**Exercise instructions**
In the data below, which lines contain "display"? List them by copying each one.

━━ Record excerpts

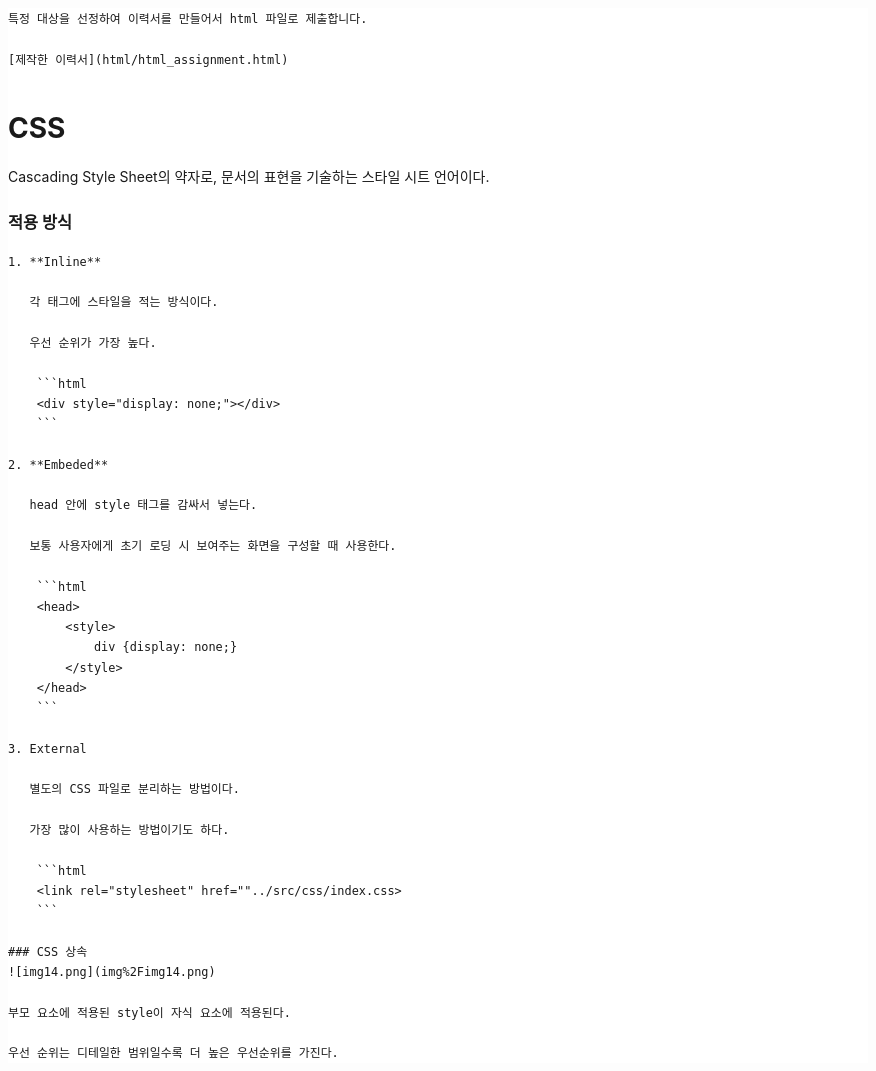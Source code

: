     특정 대상을 선정하여 이력서를 만들어서 html 파일로 제출합니다.
    
    [제작한 이력서](html/html_assignment.html)

  # CSS

  Cascading Style Sheet의 약자로, 문서의 표현을 기술하는 스타일 시트 언어이다.

  ### 적용 방식

    1. **Inline**

       각 태그에 스타일을 적는 방식이다.

       우선 순위가 가장 높다.

        ```html
        <div style="display: none;"></div>
        ```

    2. **Embeded**

       head 안에 style 태그를 감싸서 넣는다.

       보통 사용자에게 초기 로딩 시 보여주는 화면을 구성할 때 사용한다.

        ```html
        <head>
            <style>
            	div {display: none;}
            </style>
        </head>
        ```

    3. External

       별도의 CSS 파일로 분리하는 방법이다.

       가장 많이 사용하는 방법이기도 하다.

        ```html
        <link rel="stylesheet" href=""../src/css/index.css>
        ```
       
    ### CSS 상속
    ![img14.png](img%2Fimg14.png)
  
    부모 요소에 적용된 style이 자식 요소에 적용된다.
    
    우선 순위는 디테일한 범위일수록 더 높은 우선순위를 가진다.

━━━━

**Response to the exercise**
        <div style="display: none;"></div>
            	div {display: none;}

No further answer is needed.